Rating: Director Gabriela Cowperthwaite’s effort is more than a film, it is a public service. It will have you crying with righteous indignation.
It is not a question of whether the powerful documentary Blackfish will be nominated for an Oscar this coming year, but rather if it will win. It exposes in dramatic, touching fashion the exploitation of Orca whales by the moguls running our billion dollar national entertainment industry, and it simply cannot be missed.
On the one hand, who doesn’t love Sea World in Orlando where attractive trainers perform acrobatic stunts with these beautiful creatures? Doesn’t this exciting experience justify the monstrous price that your family must pay to sit in the stands?
Yet has anyone ever considered how these intelligent ocean creatures survive by being confined for life in a small aquatic facility? Equally important, does it matter to you that the entertainment industry has largely suppressed information concerning how several of these trainers have been killed by these whales, the most recent being Ms. Dawn Brancheau in 2010 in Orlando?
Told with the cooperation of multiple ex-trainers, Blackfish exposes this ongoing monstrous tragedy. Originally called Blackfish by Native Americans, the viewer soon learns that Orcas spend their entire lives at sea in a family community. Their lifespan generally reflects that of humans, and offspring stay in the company of their mothers for their entire lives. Additionally, their intelligence and communication skills are still being analyzed, and their attachment to each other is inspiring.
The entire story of what we do to these endearing mammals in order to make a fast buck is disgusting. Though it has now been banned in the waters off of the United States, there are still whales in Sea World-type facilities that were captured as young calves at sea. One of the aging participants literally cried while describing how Orca mothers refused to flee to safety when their offspring were captured in nets. I am certain that you will react the same way.
While there isn’t time to tell the whole pathetic story, these creatures become visibly violent to each other in captivity when separated from their natural families. For reasons that are all too apparent, the largest fin of all the males droops noticeably in captivity, something that you seldom see in the oceans. You don’t have to guess why.
The bottom line is that these whales are kept penned up in facilities so that young kids can look on with awe and buy stuffed replicas as they leave. The effect is exactly the same as if we kept children locked in a 10-foot square cell enclosed with glass at a mall so that people could pay to see how cute they are, not to mention how they like to play with their “trainers”.
However, it was the death of Ms. Brancheau that brought temporary focus on to this monstrosity. She was a recognized expert, loved by families and co-workers alike. There is actual film footage of the moment when Tilikum dragged her into the water by her arm, proceeding to then viciously demolish her.

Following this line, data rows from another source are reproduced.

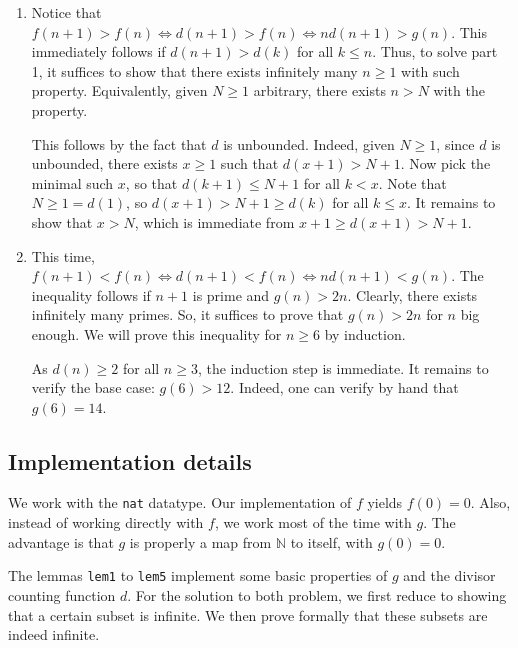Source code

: \documentclass{article}
\newcommand{\N}{\mathbb{N}}
\begin{document}
\begin{enumerate}

\item
Notice that $f(n + 1) > f(n) \iff d(n + 1) > f(n) \iff n d(n + 1) > g(n)$.
This immediately follows if $d(n + 1) > d(k)$ for all $k \leq n$.
Thus, to solve part 1, it suffices to show that there exists infinitely many $n \geq 1$ with such property.
Equivalently, given $N \geq 1$ arbitrary, there exists $n > N$ with the property.

This follows by the fact that $d$ is unbounded.
Indeed, given $N \geq 1$, since $d$ is unbounded, there exists $x \geq 1$ such that $d(x + 1) > N + 1$.
Now pick the minimal such $x$, so that $d(k + 1) \leq N + 1$ for all $k < x$.
Note that $N \geq 1 = d(1)$, so $d(x + 1) > N + 1 \geq d(k)$ for all $k \leq x$.
It remains to show that $x > N$, which is immediate from $x + 1 \geq d(x + 1) > N + 1$.

\item
This time, $f(n + 1) < f(n) \iff d(n + 1) < f(n) \iff n d(n + 1) < g(n)$.
The inequality follows if $n + 1$ is prime and $g(n) > 2n$.
Clearly, there exists infinitely many primes.
So, it suffices to prove that $g(n) > 2n$ for $n$ big enough.
We will prove this inequality for $n \geq 6$ by induction.

As $d(n) \geq 2$ for all $n \geq 3$, the induction step is immediate.
It remains to verify the base case: $g(6) > 12$.
Indeed, one can verify by hand that $g(6) = 14$.

\end{enumerate}



\subsection*{Implementation details}

We work with the \texttt{nat} datatype.
Our implementation of $f$ yields $f(0) = 0$.
Also, instead of working directly with $f$, we work most of the time with $g$.
The advantage is that $g$ is properly a map from $\N$ to itself, with $g(0) = 0$.

The lemmas \texttt{lem1} to \texttt{lem5} implement some basic properties of $g$ and the divisor counting function $d$.
For the solution to both problem, we first reduce to showing that a certain subset is infinite.
We then prove formally that these subsets are indeed infinite.
\end{document}
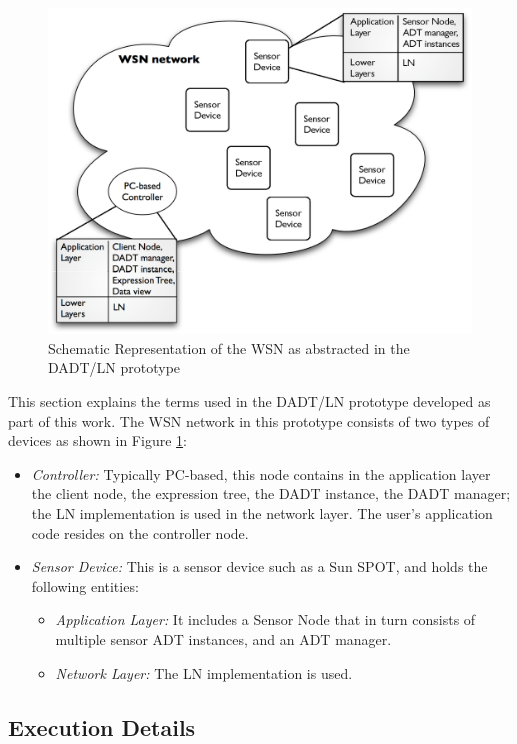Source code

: \begin{figure}
\centering
\label{Fig:DADTLN_glossary}
\includegraphics[scale=0.55]{img/DADTLN_glossary.eps} 
\caption[WSN in DADT/LN prototype]{Schematic Representation of the WSN as abstracted in the DADT/LN prototype}

\end{figure} 

This section explains the terms used in the DADT/LN prototype developed as part
of this work. The WSN network in this prototype consists of two types of
devices as shown in Figure \ref{Fig:DADTLN_glossary}: 
\begin{itemize}
  \item \emph{Controller:} Typically PC-based, this node contains in the
  application layer the client node, the expression tree, the DADT instance, the
  DADT manager; the LN
  implementation is used in the network layer. The user's application code resides on
  the controller node.
  \item \emph{Sensor Device:} This is a sensor device such as a Sun SPOT, and
  holds the following entities:
  \begin{itemize}
    \item \emph{Application Layer:} It includes a Sensor Node that in turn
    consists of multiple sensor ADT instances, and an ADT manager.
    \item \emph{Network Layer:} The LN implementation is used.
  \end{itemize}
\end{itemize}

\subsection{Execution Details}

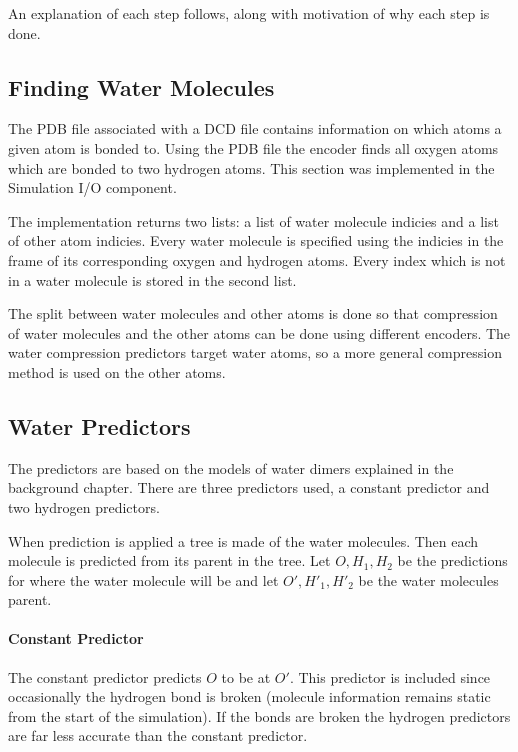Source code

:\documentclass[a4paper]{report}
\begin{document}
An explanation of each step follows, along with motivation of why each step is
done.


\subsection{Finding Water Molecules}

The PDB file associated with a DCD file contains information on which atoms a
given atom is bonded to. Using the PDB file the encoder finds all oxygen atoms
which are bonded to two hydrogen atoms. This section was implemented in the
Simulation I/O component.

The implementation returns two lists: a list of water molecule indicies and a
list of other atom indicies. Every water molecule is specified using the
indicies in the frame of its corresponding oxygen and hydrogen atoms. Every
index which is not in a water molecule is stored in the second list.

The split between water molecules and other atoms is done so that compression
of water molecules and the other atoms can be done using different
encoders. The water compression predictors target water atoms, so a more
general compression method is used on the other atoms.


\subsection{Water Predictors}
\label{sec:water-predictors}

The predictors are based on the models of water dimers explained in the
background chapter. There are three predictors used, a constant predictor and
two hydrogen predictors.

When prediction is applied a tree is made of the water molecules. Then each
molecule is predicted from its parent in the tree. Let $O, H_1, H_2$ be the
predictions for where the water molecule will be and let $O', H'_1, H'_2$ be
the water molecules parent.

\paragraph{Constant Predictor}
The constant predictor predicts $O$ to be at $O'$. This predictor is included
since occasionally the hydrogen bond is broken (molecule information remains
static from the start of the simulation). If the bonds are broken the hydrogen
predictors are far less accurate than the constant predictor.
\end{document}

This was the third human Tilikum has killed in over 20 years of captivity, much of it in isolation, and you are left weeping for him as much as his victims. Given Sea World’s attempt to cover up this death, see if you will ever buy a ticket to their charade again.
The movie ends with the inspired ex-trainers on a boat near the San Juan Islands off the coast of the State of Washington, watching Orcas swim majestically as a family at sea. Ironically, my wife and I just spent a week in those islands, and we witnessed the same thing on a small raft with 10 other people. You watch in awe, and the thought of these intelligent creatures being kept in captivity becomes all the more heartbreaking.
As one of the ex-trainers said, 50 years from now this abhorrent process will have been long ended, and those citizens will be wondering how their ancestors could have allowed it to happen at all. Every dime that you contribute to Sea World allows them to maintain this insidious pogrom, and it is time to return these creatures to the sea.